> _Exercise brief_: Go through the material line by line and copy each one with the word "resourceId".

> _Input data_:
-*-*-
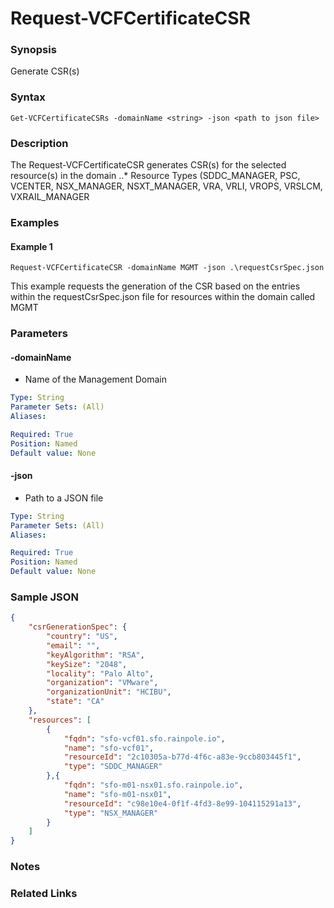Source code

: # Request-VCFCertificateCSR

### Synopsis
Generate CSR(s)

### Syntax
```
Get-VCFCertificateCSRs -domainName <string> -json <path to json file>
```

### Description
The Request-VCFCertificateCSR generates CSR(s) for the selected resource(s) in the domain
..* Resource Types (SDDC_MANAGER, PSC, VCENTER, NSX_MANAGER, NSXT_MANAGER, VRA, VRLI, VROPS, VRSLCM, VXRAIL_MANAGER

### Examples
#### Example 1
```
Request-VCFCertificateCSR -domainName MGMT -json .\requestCsrSpec.json
```
This example requests the generation of the CSR based on the entries within the requestCsrSpec.json file for resources within the domain called MGMT

### Parameters

#### -domainName
- Name of the Management Domain

```yaml
Type: String
Parameter Sets: (All)
Aliases:

Required: True
Position: Named
Default value: None
```

#### -json
- Path to a JSON file

```yaml
Type: String
Parameter Sets: (All)
Aliases:

Required: True
Position: Named
Default value: None
```

### Sample JSON
```json
{
    "csrGenerationSpec": {
        "country": "US",
        "email": "",
        "keyAlgorithm": "RSA",
        "keySize": "2048",
        "locality": "Palo Alto",
        "organization": "VMware",
        "organizationUnit": "HCIBU",
        "state": "CA"
    },
    "resources": [
		{
			"fqdn": "sfo-vcf01.sfo.rainpole.io",
			"name": "sfo-vcf01",
			"resourceId": "2c10305a-b77d-4f6c-a83e-9ccb803445f1",
			"type": "SDDC_MANAGER"
		},{
			"fqdn": "sfo-m01-nsx01.sfo.rainpole.io",
			"name": "sfo-m01-nsx01",
			"resourceId": "c98e10e4-0f1f-4fd3-8e99-104115291a13",
			"type": "NSX_MANAGER"
		}
	]
}
```

### Notes

### Related Links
-*-*-
> _Task answer_:
			"resourceId": "2c10305a-b77d-4f6c-a83e-9ccb803445f1",
			"resourceId": "c98e10e4-0f1f-4fd3-8e99-104115291a13",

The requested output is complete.